__Task goal__
Pull every line that includes the word "paragraph" from the data.

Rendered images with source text
========

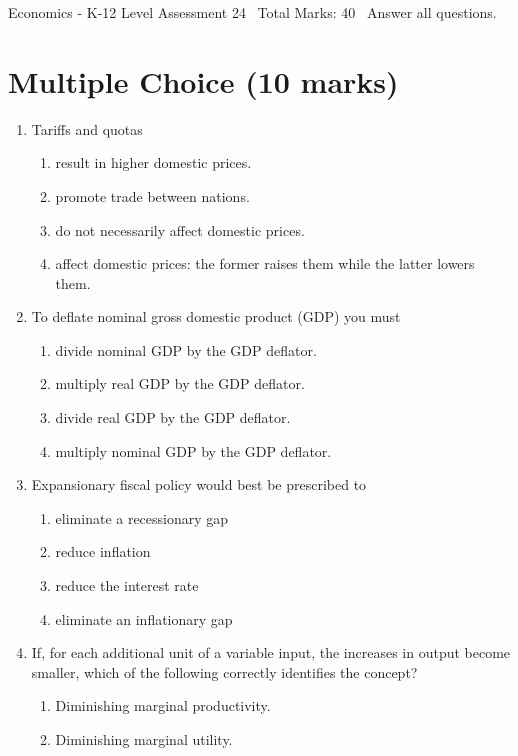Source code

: \documentclass[12pt]{article}
\begin{document}
\begin{center}
Economics - K-12 Level Assessment 24 \
Total Marks: 40 \
Answer all questions.
\end{center}

\section*{Multiple Choice (10 marks)}
\begin{enumerate}[label=\arabic*.]
\item Tariffs and quotas
\begin{enumerate}[label=(\alph*)]
    \item result in higher domestic prices.
    \item promote trade between nations.
    \item do not necessarily affect domestic prices.
    \item affect domestic prices: the former raises them while the latter lowers them.
\end{enumerate}
\item To deflate nominal gross domestic product (GDP) you must
\begin{enumerate}[label=(\alph*)]
    \item divide nominal GDP by the GDP deflator.
    \item multiply real GDP by the GDP deflator.
    \item divide real GDP by the GDP deflator.
    \item multiply nominal GDP by the GDP deflator.
\end{enumerate}
\item Expansionary fiscal policy would best be prescribed to
\begin{enumerate}[label=(\alph*)]
    \item eliminate a recessionary gap
    \item reduce inflation
    \item reduce the interest rate
    \item eliminate an inflationary gap
\end{enumerate}
\item If, for each additional unit of a variable input, the increases in output become smaller, which of the following correctly identifies the concept?
\begin{enumerate}[label=(\alph*)]
    \item Diminishing marginal productivity.
    \item Diminishing marginal utility.

\end{enumerate}
\end{enumerate}
\end{document}
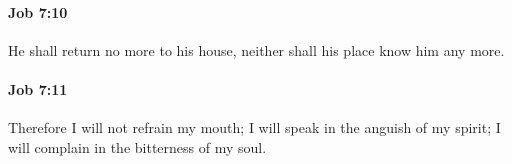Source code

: 		\paragraph{Job 7:10} %
			\label{JOB-7-10}

			He shall return no more to his house, neither shall his place know him any more.


		\paragraph{Job 7:11} %
			\label{JOB-7-11}

			Therefore I will not refrain my mouth; I will speak in the anguish of my spirit; I will complain in the bitterness of my soul.


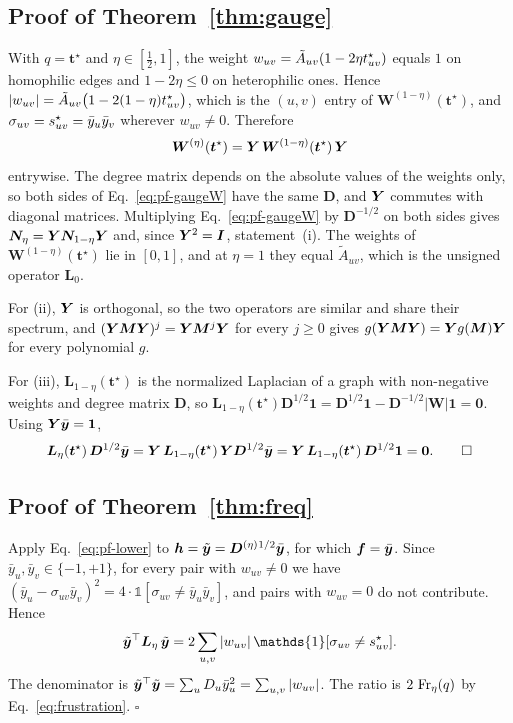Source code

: \subsection{Proof of Theorem~\ref{thm:gauge}}
With $q=\bm t^\star$ and $\eta\in[\tfrac12,1]$, the weight $w_{uv}=\tilde A_{uv}(1-2\eta t^{\star}_{uv})$ equals $1$ on homophilic edges and $1-2\eta\le0$ on heterophilic ones.
Hence $|w_{uv}|=\tilde A_{uv}\bigl(1-2(1-\eta)t^{\star}_{uv}\bigr)$, which is the $(u,v)$ entry of $\bm W^{(1-\eta)}(\bm t^\star)$, and $\sigma_{uv}=s^{\star}_{uv}=\bar y_u\bar y_v$ wherever $w_{uv}\neq0$.
Therefore
\begin{equation}
\bm W^{(\eta)}(\bm t^\star)=\bm{Y}\,\bm W^{(1-\eta)}(\bm t^\star)\,\bm{Y}
\label{eq:pf-gaugeW}
\end{equation}
entrywise.
The degree matrix depends on the absolute values of the weights only, so both sides of Eq.~\eqref{eq:pf-gaugeW} have the same $\bm D$, and $\bm{Y}$ commutes with diagonal matrices.
Multiplying Eq.~\eqref{eq:pf-gaugeW} by $\bm D^{-1/2}$ on both sides gives $\bm N_\eta=\bm{Y}\bm N_{1-\eta}\bm{Y}$ and, since $\bm{Y}^2=\bm I$, statement~(i).
The weights of $\bm W^{(1-\eta)}(\bm t^\star)$ lie in $[0,1]$, and at $\eta=1$ they equal $\tilde A_{uv}$, which is the unsigned operator $\bm L_0$.

For (ii), $\bm{Y}$ is orthogonal, so the two operators are similar and share their spectrum, and $(\bm{Y}\bm M\bm{Y})^j=\bm{Y}\bm M^j\bm{Y}$ for every $j\ge0$ gives $g(\bm{Y}\bm M\bm{Y})=\bm{Y} g(\bm M)\bm{Y}$ for every polynomial $g$.

For (iii), $\bm L_{1-\eta}(\bm t^\star)$ is the normalized Laplacian of a graph with non-negative weights and degree matrix $\bm D$, so $\bm L_{1-\eta}(\bm t^\star)\bm D^{1/2}\bm 1=\bm D^{1/2}\bm 1-\bm D^{-1/2}|\bm W|\bm 1=\bm 0$.
Using $\bm{Y}\bar{\bm{y}}=\bm 1$,
\[
\bm L_\eta(\bm t^\star)\,\bm D^{1/2}\bar{\bm{y}}
=\bm{Y}\,\bm L_{1-\eta}(\bm t^\star)\,\bm{Y}\bm D^{1/2}\bar{\bm{y}}
=\bm{Y}\,\bm L_{1-\eta}(\bm t^\star)\,\bm D^{1/2}\bm 1=\bm 0.
\tag*{$\square$}
\]

\subsection{Proof of Theorem~\ref{thm:freq}}
Apply Eq.~\eqref{eq:pf-lower} to $\bm h=\tilde{\bm{y}}=\bm{D}^{(\eta)}{}^{1/2}\bar{\bm{y}}$, for which $\bm f=\bar{\bm{y}}$.
Since $\bar y_u,\bar y_v\in\{-1,+1\}$, for every pair with $w_{uv}\neq0$ we have $(\bar y_u-\sigma_{uv}\bar y_v)^2=4\cdot\mathds{1}[\sigma_{uv}\neq\bar y_u\bar y_v]$, and pairs with $w_{uv}=0$ do not contribute.
Hence
\[
\yt^{\top}\Lb\,\yt=2\sum_{u,v}|w_{uv}|\,\mathds{1}[\sigma_{uv}\neq\sstar_{uv}].
\]
The denominator is $\tilde{\bm{y}}^{\top}\tilde{\bm{y}}=\sum_uD_u\bar y_u^2=\sum_{u,v}|w_{uv}|$.
The ratio is $2\,\operatorname{Fr}_\eta(q)$ by Eq.~\eqref{eq:frustration}.
\hfill$\square$

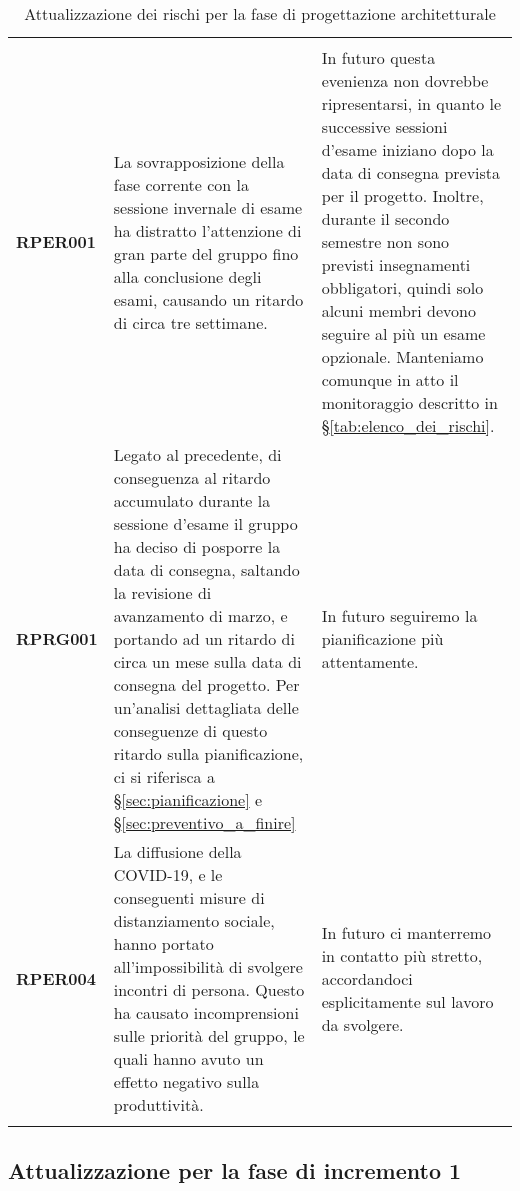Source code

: \documentclass[../piano-di-progetto]{subfiles}
\begin{document}
\begin{longtable}[H]{|p{10em}|p{17em}|p{17em}|}
  \rowcolor{darkgray!90!}
  \color{white}{\textbf{Rischio}} & \color{white}{\textbf{Gestione}} & \color{white}{\textbf{Monitoraggio}} \\
  \textbf{RPER001} & La sovrapposizione della fase corrente con la sessione invernale di esame ha distratto l'attenzione di gran parte del gruppo fino alla conclusione degli esami, causando un ritardo di circa tre settimane. & In futuro questa evenienza non dovrebbe ripresentarsi, in quanto le successive sessioni d'esame iniziano dopo la data di consegna prevista per il progetto. Inoltre, durante il secondo semestre non sono previsti insegnamenti obbligatori, quindi solo alcuni membri devono seguire al più un esame opzionale. Manteniamo comunque in atto il monitoraggio descritto in §\ref{tab:elenco_dei_rischi}. \\
  \textbf{RPRG001} & Legato al precedente, di conseguenza al ritardo accumulato durante la sessione d'esame il gruppo ha deciso di posporre la data di consegna, saltando la revisione di avanzamento di marzo, e portando ad un ritardo di circa un mese sulla data di consegna del progetto. Per un'analisi dettagliata delle conseguenze di questo ritardo sulla pianificazione, ci si riferisca a §\ref{sec:pianificazione} e §\ref{sec:preventivo_a_finire} & In futuro seguiremo la pianificazione più attentamente. \\
  \textbf{RPER004} & La diffusione della COVID-19, e le conseguenti misure di distanziamento sociale, hanno portato all'impossibilità di svolgere incontri di persona. Questo ha causato incomprensioni sulle priorità del gruppo, le quali hanno avuto un effetto negativo sulla produttività. & In futuro ci manterremo in contatto più stretto, accordandoci esplicitamente sul lavoro da svolgere. \\
  \rowcolor{white}
  \caption{Attualizzazione dei rischi per la fase di progettazione architetturale}%
  \label{tab:attualizzazione_per_la_fase_di_progettazione_architetturale}
\end{longtable}

\subsection{Attualizzazione per la fase di incremento 1}%
\label{sub:attualizzazione_per_la_fase_di_incremento_1}
\end{document}
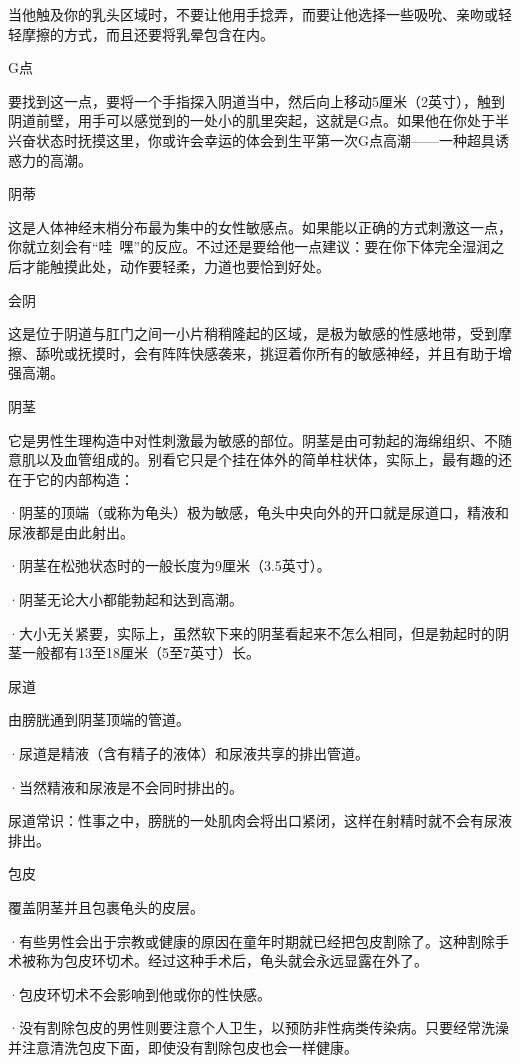 \documentclass[12pt,UTF8,openany]{ctexbook}
\begin{document}
当他触及你的乳头区域时，不要让他用手捻弄，而要让他选择一些吸吮、亲吻或轻轻摩擦的方式，而且还要将乳晕包含在内。

G点

要找到这一点，要将一个手指探入阴道当中，然后向上移动5厘米（2英寸），触到阴道前壁，用手可以感觉到的一处小的肌里突起，这就是G点。如果他在你处于半兴奋状态时抚摸这里，你或许会幸运的体会到生平第一次G点高潮——一种超具诱惑力的高潮。

阴蒂

这是人体神经末梢分布最为集中的女性敏感点。如果能以正确的方式刺激这一点，你就立刻会有“哇~嘿”的反应。不过还是要给他一点建议：要在你下体完全湿润之后才能触摸此处，动作要轻柔，力道也要恰到好处。

会阴

这是位于阴道与肛门之间一小片稍稍隆起的区域，是极为敏感的性感地带，受到摩擦、舔吮或抚摸时，会有阵阵快感袭来，挑逗着你所有的敏感神经，并且有助于增强高潮。


阴茎

它是男性生理构造中对性刺激最为敏感的部位。阴茎是由可勃起的海绵组织、不随意肌以及血管组成的。别看它只是个挂在体外的简单柱状体，实际上，最有趣的还在于它的内部构造：

·阴茎的顶端（或称为龟头）极为敏感，龟头中央向外的开口就是尿道口，精液和尿液都是由此射出。

·阴茎在松弛状态时的一般长度为9厘米（3.5英寸）。

·阴茎无论大小都能勃起和达到高潮。

·大小无关紧要，实际上，虽然软下来的阴茎看起来不怎么相同，但是勃起时的阴茎一般都有13至18厘米（5至7英寸）长。

尿道

由膀胱通到阴茎顶端的管道。

·尿道是精液（含有精子的液体）和尿液共享的排出管道。

·当然精液和尿液是不会同时排出的。

尿道常识：性事之中，膀胱的一处肌肉会将出口紧闭，这样在射精时就不会有尿液排出。

包皮

覆盖阴茎并且包裹龟头的皮层。

·有些男性会出于宗教或健康的原因在童年时期就已经把包皮割除了。这种割除手术被称为包皮环切术。经过这种手术后，龟头就会永远显露在外了。

·包皮环切术不会影响到他或你的性快感。

·没有割除包皮的男性则要注意个人卫生，以预防非性病类传染病。只要经常洗澡并注意清洗包皮下面，即使没有割除包皮也会一样健康。
\end{document}
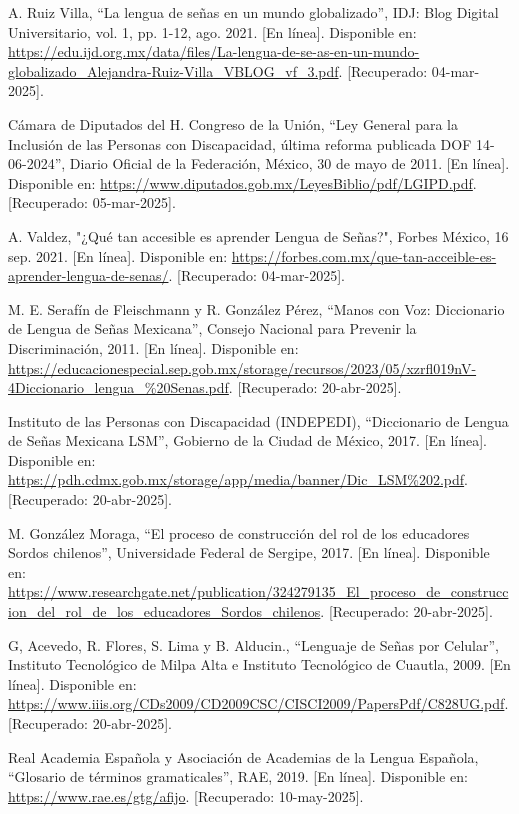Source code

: \begin{thebibliography}{200}
    A. Ruiz Villa, “La lengua de señas en un mundo globalizado”, IDJ: Blog Digital Universitario, vol. 1, pp. 1-12, ago. 2021. [En línea]. Disponible en: \url{https://edu.ijd.org.mx/data/files/La-lengua-de-se-as-en-un-mundo-globalizado_Alejandra-Ruiz-Villa_VBLOG_vf_3.pdf}. [Recuperado: 04-mar-2025].

    Cámara de Diputados del H. Congreso de la Unión, “Ley General para la Inclusión de las Personas con Discapacidad, última reforma publicada DOF 14-06-2024”, Diario Oficial de la Federación, México, 30 de mayo de 2011. [En línea]. Disponible en: \url{https://www.diputados.gob.mx/LeyesBiblio/pdf/LGIPD.pdf}. [Recuperado: 05-mar-2025].

    A. Valdez, "¿Qué tan accesible es aprender Lengua de Señas?", Forbes México, 16 sep. 2021. [En línea]. Disponible en: \url{https://forbes.com.mx/que-tan-acceible-es-aprender-lengua-de-senas/}. [Recuperado: 04-mar-2025].

    M. E. Serafín de Fleischmann y R. González Pérez, “Manos con Voz: Diccionario de Lengua de Señas Mexicana”, Consejo Nacional para Prevenir la Discriminación, 2011. [En línea]. Disponible en: \url{https://educacionespecial.sep.gob.mx/storage/recursos/2023/05/xzrfl019nV-4Diccionario_lengua_%20Senas.pdf}. [Recuperado: 20-abr-2025].

    Instituto de las Personas con Discapacidad (INDEPEDI), “Diccionario de Lengua de Señas Mexicana LSM”, Gobierno de la Ciudad de México, 2017. [En línea]. Disponible en: \url{https://pdh.cdmx.gob.mx/storage/app/media/banner/Dic_LSM%202.pdf}. [Recuperado: 20-abr-2025].

    M. González Moraga, “El proceso de construcción del rol de los educadores Sordos chilenos”, Universidade Federal de Sergipe, 2017. [En línea]. Disponible en: \url{https://www.researchgate.net/publication/324279135_El_proceso_de_construccion_del_rol_de_los_educadores_Sordos_chilenos}. [Recuperado: 20-abr-2025].

    G, Acevedo, R. Flores, S. Lima y B. Alducin., “Lenguaje de Señas por Celular”, Instituto Tecnológico de Milpa Alta e Instituto Tecnológico de Cuautla, 2009. [En línea]. Disponible en: \url{https://www.iiis.org/CDs2009/CD2009CSC/CISCI2009/PapersPdf/C828UG.pdf}. [Recuperado: 20-abr-2025].

    Real Academia Española y Asociación de Academias de la Lengua Española, “Glosario de términos gramaticales”, RAE, 2019. [En línea]. Disponible en: \url{https://www.rae.es/gtg/afijo}. [Recuperado: 10-may-2025].


\end{thebibliography}
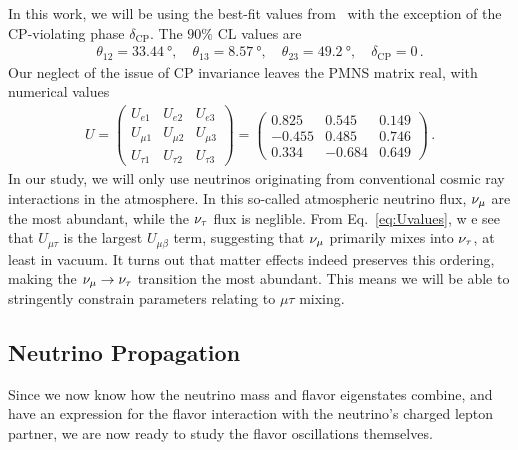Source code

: In this work, we will be using the best-fit values from~\cite{nufit} with the exception of the CP-violating phase $\delta_\text{CP}$. The $90\% $ CL values are
\begin{align}\label{eq:nufitparams}
    \theta_{12} = \SI{33.44}{\degree},\hspace{1em} \theta_{13} = \SI{8.57}{\degree},\hspace{1em} \theta_{23} = \SI{49.2}{\degree}, \hspace{1em} \delta_\text{CP} = 0\,.
\end{align}
Our neglect of the issue of CP invariance leaves the PMNS matrix real, with numerical values 
\begin{align}\label{eq:Uvalues}
    U = \begin{pmatrix}
        U_{e 1} & U_{e2} & U_{e3} \\
        U_{\mu 1} & U_{\mu 2} & U_{\mu 3} \\
        U_{\tau 1} & U_{\tau 2} & U_{\tau 3}
    \end{pmatrix} 
    = \begin{pmatrix}
        0.825 & 0.545 & 0.149 \\
        -0.455 & 0.485 & 0.746 \\
        0.334 & -0.684 & 0.649
    \end{pmatrix} \,.
\end{align}
In our study, we will only use neutrinos originating from conventional cosmic ray interactions in the atmosphere. 
In this so-called atmospheric neutrino flux, $\nu_\mu$ are the most abundant, while the $\nu_\tau$ flux is neglible. From Eq.~\eqref{eq:Uvalues}, w
e see that $U_{\mu\tau}$ is the largest $U_{\mu\beta}$ term,
suggesting that $\nu_\mu$ primarily mixes into $\nu_\tau$, at least in vacuum. It turns out that matter effects indeed preserves this ordering, making the $\nu_\mu \to \nu_\tau$ transition
the most abundant. This means we will be able to stringently constrain parameters relating to $\mu\tau$ mixing.

\subsection{Neutrino Propagation}
Since we now know how the neutrino mass and flavor eigenstates combine, and have an expression for the flavor interaction with 
the neutrino's charged lepton partner, we are now ready to study the flavor oscillations themselves.

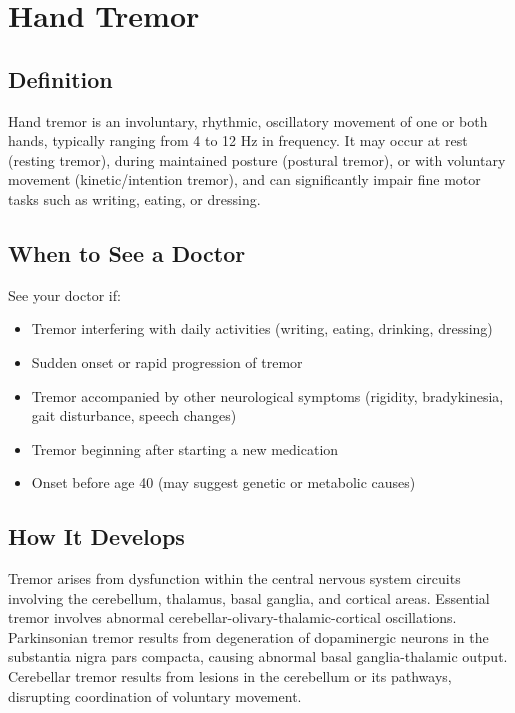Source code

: \chapter{Hand Tremor}

\section*{Definition}
Hand tremor is an involuntary, rhythmic, oscillatory movement of one or both hands, typically ranging from 4 to 12 Hz in frequency. It may occur at rest (resting tremor), during maintained posture (postural tremor), or with voluntary movement (kinetic/intention tremor), and can significantly impair fine motor tasks such as writing, eating, or dressing.

\section*{When to See a Doctor}
See your doctor if:
\begin{itemize}
  \item Tremor interfering with daily activities (writing, eating, drinking, dressing)
  \item Sudden onset or rapid progression of tremor
  \item Tremor accompanied by other neurological symptoms (rigidity, bradykinesia, gait disturbance, speech changes)
  \item Tremor beginning after starting a new medication
  \item Onset before age 40 (may suggest genetic or metabolic causes)
\end{itemize}

\section*{How It Develops}
Tremor arises from dysfunction within the central nervous system circuits involving the cerebellum, thalamus, basal ganglia, and cortical areas. Essential tremor involves abnormal cerebellar-olivary-thalamic-cortical oscillations. Parkinsonian tremor results from degeneration of dopaminergic neurons in the substantia nigra pars compacta, causing abnormal basal ganglia-thalamic output. Cerebellar tremor results from lesions in the cerebellum or its pathways, disrupting coordination of voluntary movement.

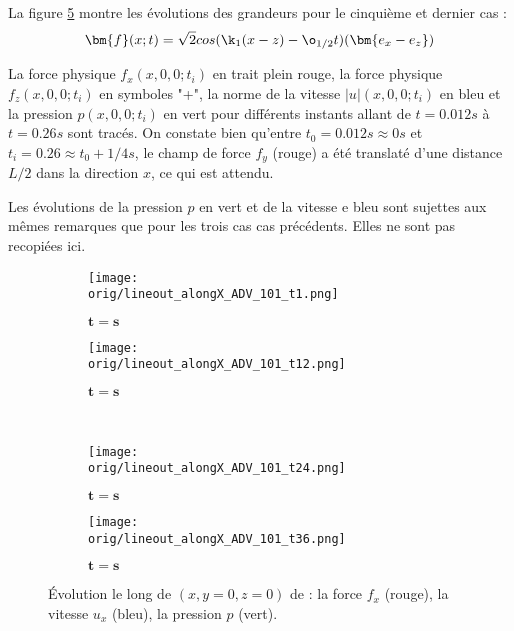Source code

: La figure \ref{fig : 101_alongX} montre les évolutions des grandeurs pour le cinquième et dernier cas :
\begin{align}
&\bm{f}(x;t)  = \sqrt{2} cos(\k_1 (x-z) - \o_{1/2} t) (\bm{e_x - e_z}) \\
\end{align} 

La force physique $f_x(x,0,0;t_i)$ en trait plein rouge, la force physique $f_z(x,0,0;t_i)$ en symboles "+", la norme de la vitesse $|u|(x,0,0;t_i)$ en bleu et la pression $p(x,0,0;t_i)$ en vert pour différents instants allant de $t=0.012s$ à $t=0.26s$ sont tracés. On constate bien qu'entre $t_0=0.012s \approx 0s$ et $t_i = 0.26 \approx t_0 + 1/4 s$, le champ de force $f_y$ (rouge) a été translaté d'une distance $L/2$ dans la direction $x$, ce qui est attendu. 

Les évolutions de la pression $p$ en vert et de la vitesse e bleu sont sujettes aux mêmes remarques que pour les trois cas cas précédents. Elles ne sont pas recopiées ici.


\begin{figure}
\begin{center}
	\begin{subfigure}[t]{0.4\textwidth}                                                                                                                                   
		\texttt{[image: \\orig/lineout\_alongX\_ADV\_101\_t1.png]}
		\caption{ $\bm{t=s}$}
		\label{fig : 101_t1}
	\end{subfigure}\hfill
	\begin{subfigure}[t]{0.4\textwidth}
		\texttt{[image: \\orig/lineout\_alongX\_ADV\_101\_t12.png]}
		\caption{ $\bm{t=s}$}
		\label{fig : 101_t6}
	\end{subfigure}
\\
	\begin{subfigure}[t]{0.4\textwidth}
		\texttt{[image: \\orig/lineout\_alongX\_ADV\_101\_t24.png]}
		\caption{ $\bm{t=s}$}
		\label{fig : 101_t11}
	\end{subfigure}\hfill
	\begin{subfigure}[t]{0.4\textwidth}
		\texttt{[image: \\orig/lineout\_alongX\_ADV\_101\_t36.png]}
		\caption{ $\bm{t=s}$}
		\label{fig : 101_t16}
	\end{subfigure}
\end{center}
\caption{Évolution le long de $(x,y=0,z=0)$ de : la force $f_x$ (rouge), la vitesse $u_x$ (bleu), la pression $p$ (vert).}
\label{fig : 101_alongX}
\end{figure}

========

__Task solution__
: 		\paragraph{Job 7:10} %
		\paragraph{Job 7:11} %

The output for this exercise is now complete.